→ Work task
In the entries that follow, find the word "complete" and report each line it is on.

Collected data:
----------

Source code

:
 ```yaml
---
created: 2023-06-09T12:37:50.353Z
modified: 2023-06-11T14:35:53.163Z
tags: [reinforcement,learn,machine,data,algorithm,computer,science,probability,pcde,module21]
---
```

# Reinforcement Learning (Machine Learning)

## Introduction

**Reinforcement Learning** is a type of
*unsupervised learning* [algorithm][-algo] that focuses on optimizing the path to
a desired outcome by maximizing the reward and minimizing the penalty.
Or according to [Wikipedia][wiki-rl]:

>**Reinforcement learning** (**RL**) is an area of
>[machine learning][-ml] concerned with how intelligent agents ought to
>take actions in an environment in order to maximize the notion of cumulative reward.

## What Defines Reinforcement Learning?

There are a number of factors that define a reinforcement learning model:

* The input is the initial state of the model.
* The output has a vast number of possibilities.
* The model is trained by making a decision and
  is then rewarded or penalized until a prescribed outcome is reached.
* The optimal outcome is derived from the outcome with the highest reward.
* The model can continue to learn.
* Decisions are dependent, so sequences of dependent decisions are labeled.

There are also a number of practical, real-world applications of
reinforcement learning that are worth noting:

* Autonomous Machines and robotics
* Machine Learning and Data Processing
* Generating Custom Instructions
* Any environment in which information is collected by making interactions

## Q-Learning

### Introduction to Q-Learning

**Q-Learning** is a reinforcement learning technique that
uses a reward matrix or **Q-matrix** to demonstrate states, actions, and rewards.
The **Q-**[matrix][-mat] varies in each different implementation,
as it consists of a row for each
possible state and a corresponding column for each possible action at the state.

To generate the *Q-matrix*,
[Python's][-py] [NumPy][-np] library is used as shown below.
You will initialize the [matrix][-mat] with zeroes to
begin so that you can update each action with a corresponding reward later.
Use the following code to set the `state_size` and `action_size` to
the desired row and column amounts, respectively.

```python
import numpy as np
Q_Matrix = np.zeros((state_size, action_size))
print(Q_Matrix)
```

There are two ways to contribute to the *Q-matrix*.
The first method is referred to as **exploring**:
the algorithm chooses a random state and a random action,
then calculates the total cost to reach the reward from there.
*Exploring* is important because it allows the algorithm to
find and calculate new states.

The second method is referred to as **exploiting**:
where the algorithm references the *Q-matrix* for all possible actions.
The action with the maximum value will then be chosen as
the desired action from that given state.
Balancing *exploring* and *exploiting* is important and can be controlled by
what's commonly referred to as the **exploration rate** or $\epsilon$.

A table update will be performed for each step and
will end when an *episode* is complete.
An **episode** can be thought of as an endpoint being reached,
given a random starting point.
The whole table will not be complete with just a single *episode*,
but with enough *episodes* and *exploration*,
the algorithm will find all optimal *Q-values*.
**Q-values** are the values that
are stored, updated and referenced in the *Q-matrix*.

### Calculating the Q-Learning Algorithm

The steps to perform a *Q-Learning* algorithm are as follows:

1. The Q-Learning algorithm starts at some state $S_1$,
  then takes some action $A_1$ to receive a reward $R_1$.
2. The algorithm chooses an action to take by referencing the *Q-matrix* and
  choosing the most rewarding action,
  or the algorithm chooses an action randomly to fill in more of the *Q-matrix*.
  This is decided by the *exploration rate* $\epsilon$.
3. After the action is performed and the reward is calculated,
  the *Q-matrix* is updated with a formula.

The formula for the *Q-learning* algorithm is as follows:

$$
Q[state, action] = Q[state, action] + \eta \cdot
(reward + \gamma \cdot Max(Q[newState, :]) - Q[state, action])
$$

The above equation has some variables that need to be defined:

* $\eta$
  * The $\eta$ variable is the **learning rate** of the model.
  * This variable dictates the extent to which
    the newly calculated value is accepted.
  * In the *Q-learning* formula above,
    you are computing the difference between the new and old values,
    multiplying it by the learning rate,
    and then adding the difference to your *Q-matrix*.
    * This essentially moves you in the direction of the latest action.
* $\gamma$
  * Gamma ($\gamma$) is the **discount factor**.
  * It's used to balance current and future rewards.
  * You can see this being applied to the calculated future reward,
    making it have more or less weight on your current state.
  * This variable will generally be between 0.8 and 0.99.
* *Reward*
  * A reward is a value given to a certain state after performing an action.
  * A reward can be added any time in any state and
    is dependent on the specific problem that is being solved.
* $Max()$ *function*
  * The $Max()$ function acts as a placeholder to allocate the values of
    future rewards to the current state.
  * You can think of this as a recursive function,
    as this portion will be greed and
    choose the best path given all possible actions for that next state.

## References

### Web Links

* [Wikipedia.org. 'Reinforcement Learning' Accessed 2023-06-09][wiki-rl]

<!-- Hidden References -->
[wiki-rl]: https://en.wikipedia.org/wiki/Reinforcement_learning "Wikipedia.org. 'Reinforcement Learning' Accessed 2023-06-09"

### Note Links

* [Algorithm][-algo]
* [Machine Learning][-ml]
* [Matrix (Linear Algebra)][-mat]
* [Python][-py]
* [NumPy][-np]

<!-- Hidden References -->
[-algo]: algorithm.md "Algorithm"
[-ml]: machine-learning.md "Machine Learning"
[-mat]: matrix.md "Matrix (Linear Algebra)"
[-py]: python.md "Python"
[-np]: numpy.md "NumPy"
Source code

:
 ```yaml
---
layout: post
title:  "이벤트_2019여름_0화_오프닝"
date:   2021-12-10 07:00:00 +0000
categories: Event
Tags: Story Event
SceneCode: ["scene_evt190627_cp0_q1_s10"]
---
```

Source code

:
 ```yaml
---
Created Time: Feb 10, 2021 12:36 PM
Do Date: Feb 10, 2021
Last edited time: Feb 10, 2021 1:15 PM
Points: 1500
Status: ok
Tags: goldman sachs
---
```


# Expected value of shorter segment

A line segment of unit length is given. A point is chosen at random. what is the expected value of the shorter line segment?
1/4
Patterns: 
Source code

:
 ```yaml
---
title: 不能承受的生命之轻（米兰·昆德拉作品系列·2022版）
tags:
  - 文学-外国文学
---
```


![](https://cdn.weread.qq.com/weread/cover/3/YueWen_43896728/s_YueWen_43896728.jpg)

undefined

----------

→ Your solution
will end when an *episode* is complete.
The whole table will not be complete with just a single *episode*,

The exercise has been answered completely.